What makes a taxi company a taxi company? Is it ferrying riders for money? Is it dispatching vehicles all over the city? Is it having a fleet of cars bearing the same fetching shade of yellow?

You would think this question would be easy to answer. Watching the Houston City Council convinced me otherwise.

They were debating the fate of Uber and Lyft: the ride-sharing apps that spread from the streets of San Francisco to 38 countries. The two have taken smartphone-powered ride-sharing to every major city in America, save one. Houston.

Full disclosure: Uber was a sponsor of Free Press Summer Fest. 

“It is true, the industry is changing,” Council Member Mike Laseter said at a June meeting. “It is true we need to be responsive to that change… This has significant financial impact on the citizens of Houston, not to mention the transportation needs across the city of Houston.”

In other words, the city can’t make up its mind. It doesn’t know whether to embrace Uber and Lyft with open arms or return to the comforting familiarity of entrenched interests like Yellow Cab. Houston’s government has come to a split road and left the car idling.

Will Uber come to Houston?

The Uber Experience

Uber strongly resembles a taxi company. You use the app to call Uber drivers to your location. They drive you around the city for a comparable cost to a taxi, depending on the trip. Just don’t call it a taxi company.

“We’re a transportation technology company,” said Chris Nakutis, general manager of Uber Houston. “We’re a technology that connects rider and driver.”

I signed up for Uber the morning before Houston’s city council met to fruitlessly debate the company’s fate. Joining was painless. Name. Email. Credit card. Good to go.

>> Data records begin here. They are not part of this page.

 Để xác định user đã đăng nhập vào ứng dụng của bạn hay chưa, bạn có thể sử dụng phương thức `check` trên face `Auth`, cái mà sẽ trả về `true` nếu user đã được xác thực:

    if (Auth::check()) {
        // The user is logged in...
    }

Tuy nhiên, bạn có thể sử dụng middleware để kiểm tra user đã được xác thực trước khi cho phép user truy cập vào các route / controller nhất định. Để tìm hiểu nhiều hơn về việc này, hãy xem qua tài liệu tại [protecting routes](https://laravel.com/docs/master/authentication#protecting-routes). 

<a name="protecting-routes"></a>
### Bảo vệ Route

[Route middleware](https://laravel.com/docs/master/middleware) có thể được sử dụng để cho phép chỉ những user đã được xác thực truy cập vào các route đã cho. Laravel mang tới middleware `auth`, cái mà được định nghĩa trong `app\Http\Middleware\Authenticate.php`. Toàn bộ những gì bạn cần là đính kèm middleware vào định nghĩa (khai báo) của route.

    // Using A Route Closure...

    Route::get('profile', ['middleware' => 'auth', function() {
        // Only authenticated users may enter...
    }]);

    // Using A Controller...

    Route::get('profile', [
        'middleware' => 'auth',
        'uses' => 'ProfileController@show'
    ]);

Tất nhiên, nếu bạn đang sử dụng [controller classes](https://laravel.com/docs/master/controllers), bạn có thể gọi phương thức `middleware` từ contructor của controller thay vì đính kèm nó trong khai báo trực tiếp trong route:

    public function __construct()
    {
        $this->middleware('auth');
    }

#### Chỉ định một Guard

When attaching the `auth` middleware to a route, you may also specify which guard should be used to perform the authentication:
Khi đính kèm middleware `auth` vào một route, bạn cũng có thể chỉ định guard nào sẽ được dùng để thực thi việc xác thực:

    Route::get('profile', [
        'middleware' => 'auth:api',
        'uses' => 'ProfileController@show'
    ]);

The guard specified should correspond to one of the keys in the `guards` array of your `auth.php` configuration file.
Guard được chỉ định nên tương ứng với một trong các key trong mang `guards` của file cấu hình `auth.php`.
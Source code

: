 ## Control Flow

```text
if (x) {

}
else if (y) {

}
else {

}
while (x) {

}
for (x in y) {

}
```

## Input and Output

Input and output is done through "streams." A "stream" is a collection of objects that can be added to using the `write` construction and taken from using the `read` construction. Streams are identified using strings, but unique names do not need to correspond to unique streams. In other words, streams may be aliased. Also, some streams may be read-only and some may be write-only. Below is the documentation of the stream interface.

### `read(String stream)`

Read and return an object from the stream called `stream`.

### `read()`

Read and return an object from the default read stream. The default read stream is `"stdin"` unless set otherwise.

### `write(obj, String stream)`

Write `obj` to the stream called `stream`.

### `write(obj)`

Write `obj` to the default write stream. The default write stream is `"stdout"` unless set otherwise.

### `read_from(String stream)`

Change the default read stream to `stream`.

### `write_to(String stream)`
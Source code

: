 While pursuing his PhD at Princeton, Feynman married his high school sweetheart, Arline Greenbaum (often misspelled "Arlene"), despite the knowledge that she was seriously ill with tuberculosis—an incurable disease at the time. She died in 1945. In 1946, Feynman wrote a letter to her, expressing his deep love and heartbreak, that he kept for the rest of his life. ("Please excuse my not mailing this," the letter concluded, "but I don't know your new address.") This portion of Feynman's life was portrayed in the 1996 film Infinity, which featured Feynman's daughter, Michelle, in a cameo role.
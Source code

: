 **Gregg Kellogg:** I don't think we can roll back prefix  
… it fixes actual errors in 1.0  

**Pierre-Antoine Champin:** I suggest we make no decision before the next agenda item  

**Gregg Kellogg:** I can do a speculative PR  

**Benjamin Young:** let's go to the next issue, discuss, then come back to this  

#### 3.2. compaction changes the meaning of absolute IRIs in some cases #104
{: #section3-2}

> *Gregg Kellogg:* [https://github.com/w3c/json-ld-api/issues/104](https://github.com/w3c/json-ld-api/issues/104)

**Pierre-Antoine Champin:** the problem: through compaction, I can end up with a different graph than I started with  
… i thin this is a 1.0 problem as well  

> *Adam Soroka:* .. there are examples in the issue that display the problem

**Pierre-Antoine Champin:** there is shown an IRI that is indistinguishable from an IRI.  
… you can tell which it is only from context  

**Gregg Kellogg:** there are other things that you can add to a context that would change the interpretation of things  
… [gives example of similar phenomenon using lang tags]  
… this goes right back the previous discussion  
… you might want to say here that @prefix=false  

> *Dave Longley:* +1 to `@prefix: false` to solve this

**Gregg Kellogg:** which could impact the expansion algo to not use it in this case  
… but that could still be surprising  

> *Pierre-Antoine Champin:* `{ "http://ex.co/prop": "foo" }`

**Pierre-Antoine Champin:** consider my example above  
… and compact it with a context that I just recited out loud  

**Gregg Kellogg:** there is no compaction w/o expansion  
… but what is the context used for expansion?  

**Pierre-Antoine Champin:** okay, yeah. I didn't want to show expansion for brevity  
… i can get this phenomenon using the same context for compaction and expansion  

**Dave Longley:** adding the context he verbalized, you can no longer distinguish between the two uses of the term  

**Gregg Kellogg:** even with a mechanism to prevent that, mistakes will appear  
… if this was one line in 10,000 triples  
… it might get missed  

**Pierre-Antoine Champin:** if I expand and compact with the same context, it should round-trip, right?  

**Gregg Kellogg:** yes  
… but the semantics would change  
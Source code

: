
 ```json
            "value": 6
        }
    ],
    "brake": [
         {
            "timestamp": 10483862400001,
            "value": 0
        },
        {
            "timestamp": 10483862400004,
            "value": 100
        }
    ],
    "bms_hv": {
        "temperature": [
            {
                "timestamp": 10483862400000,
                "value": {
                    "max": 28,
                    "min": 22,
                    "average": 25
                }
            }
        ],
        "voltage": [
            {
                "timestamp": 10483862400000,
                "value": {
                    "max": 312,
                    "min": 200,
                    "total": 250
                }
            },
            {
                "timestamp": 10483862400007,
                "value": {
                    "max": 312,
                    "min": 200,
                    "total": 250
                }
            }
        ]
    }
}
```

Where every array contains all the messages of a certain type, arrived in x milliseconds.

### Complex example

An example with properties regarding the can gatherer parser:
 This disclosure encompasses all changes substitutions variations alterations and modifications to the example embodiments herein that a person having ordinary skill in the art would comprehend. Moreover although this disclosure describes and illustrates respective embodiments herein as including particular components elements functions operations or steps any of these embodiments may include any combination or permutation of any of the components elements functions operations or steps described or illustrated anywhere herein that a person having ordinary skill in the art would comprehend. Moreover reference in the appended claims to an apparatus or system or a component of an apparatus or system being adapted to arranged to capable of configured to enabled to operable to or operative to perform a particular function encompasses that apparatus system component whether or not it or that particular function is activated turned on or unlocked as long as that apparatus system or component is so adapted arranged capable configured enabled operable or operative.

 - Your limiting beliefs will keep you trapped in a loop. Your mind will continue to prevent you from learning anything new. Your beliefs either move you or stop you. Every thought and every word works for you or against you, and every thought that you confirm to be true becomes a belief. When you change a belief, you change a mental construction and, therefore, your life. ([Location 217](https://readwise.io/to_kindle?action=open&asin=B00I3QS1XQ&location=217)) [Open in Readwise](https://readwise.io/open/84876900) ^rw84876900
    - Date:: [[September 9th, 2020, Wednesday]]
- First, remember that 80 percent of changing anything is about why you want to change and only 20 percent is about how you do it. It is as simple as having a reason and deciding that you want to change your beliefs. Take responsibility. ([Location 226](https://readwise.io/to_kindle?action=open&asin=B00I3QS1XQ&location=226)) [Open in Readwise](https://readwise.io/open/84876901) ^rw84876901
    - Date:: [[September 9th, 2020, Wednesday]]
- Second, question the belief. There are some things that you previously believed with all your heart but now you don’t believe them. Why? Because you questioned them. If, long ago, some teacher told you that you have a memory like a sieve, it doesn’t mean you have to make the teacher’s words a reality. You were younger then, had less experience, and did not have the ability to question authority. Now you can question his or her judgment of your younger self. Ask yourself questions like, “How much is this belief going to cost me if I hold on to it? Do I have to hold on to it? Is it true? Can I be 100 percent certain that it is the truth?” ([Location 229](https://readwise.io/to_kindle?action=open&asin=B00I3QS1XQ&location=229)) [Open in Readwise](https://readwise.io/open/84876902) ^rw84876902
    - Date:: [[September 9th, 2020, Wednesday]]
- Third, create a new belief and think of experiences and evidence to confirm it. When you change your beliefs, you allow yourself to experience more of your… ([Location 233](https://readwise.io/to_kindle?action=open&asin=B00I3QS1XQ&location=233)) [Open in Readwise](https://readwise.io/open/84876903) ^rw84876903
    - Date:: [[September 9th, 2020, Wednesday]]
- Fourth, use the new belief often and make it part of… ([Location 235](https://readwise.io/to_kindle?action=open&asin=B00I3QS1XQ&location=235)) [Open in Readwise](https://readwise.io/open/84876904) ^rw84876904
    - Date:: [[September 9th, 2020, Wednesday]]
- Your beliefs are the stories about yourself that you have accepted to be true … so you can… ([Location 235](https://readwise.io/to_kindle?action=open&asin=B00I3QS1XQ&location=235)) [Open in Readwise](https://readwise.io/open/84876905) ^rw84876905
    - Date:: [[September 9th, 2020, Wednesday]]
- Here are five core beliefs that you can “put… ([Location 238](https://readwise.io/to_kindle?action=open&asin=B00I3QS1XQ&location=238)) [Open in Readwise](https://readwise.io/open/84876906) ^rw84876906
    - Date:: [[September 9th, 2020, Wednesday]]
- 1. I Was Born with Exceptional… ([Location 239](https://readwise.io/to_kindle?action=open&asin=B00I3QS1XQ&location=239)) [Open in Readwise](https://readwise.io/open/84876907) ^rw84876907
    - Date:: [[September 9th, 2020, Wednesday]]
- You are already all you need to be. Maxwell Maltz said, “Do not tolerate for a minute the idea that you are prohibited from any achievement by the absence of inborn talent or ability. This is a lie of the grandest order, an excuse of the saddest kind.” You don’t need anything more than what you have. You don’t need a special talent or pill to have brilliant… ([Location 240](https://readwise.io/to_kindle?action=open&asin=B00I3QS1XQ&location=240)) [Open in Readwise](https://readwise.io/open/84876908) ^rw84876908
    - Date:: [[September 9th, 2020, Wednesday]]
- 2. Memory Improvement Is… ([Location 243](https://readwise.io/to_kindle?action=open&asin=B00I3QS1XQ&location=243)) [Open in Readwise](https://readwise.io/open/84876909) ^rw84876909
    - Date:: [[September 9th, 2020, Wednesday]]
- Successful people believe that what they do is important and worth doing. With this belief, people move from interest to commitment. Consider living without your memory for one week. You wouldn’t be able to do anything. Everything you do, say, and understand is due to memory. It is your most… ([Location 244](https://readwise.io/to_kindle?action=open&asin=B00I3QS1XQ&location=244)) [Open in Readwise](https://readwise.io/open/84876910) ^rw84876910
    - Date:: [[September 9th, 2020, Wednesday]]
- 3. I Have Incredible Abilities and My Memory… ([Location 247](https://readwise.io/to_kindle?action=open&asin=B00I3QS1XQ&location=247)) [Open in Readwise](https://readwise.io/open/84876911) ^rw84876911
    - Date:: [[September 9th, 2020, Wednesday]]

The service uses dark, sleekly elegant stylings. Uber is cool, and it wants you to know that it’s cool. This is a service for transporting people who do important things.

I used Uber to get from the Free Press Houston offices to City Hall. The irony of using the service being debated was too inviting to pass up. I pushed a button in the app, and a driver came to my location within 15 minutes. He seemed like a nice guy, albeit one who was still working on English as his second language.

I sat in the back seat of his silver two-door and watched him struggle with an ancient TomTom GPS. He didn’t know where City Hall was. I had already pulled up the address, so I gave it to him. We were off.

My final bill came out to $7.51 for an 8-minute drive over 2.08 miles. Not bad. Definitely cheaper than parking downtown for a four-hour meeting. The app paid the bill automatically, and I got out of the car.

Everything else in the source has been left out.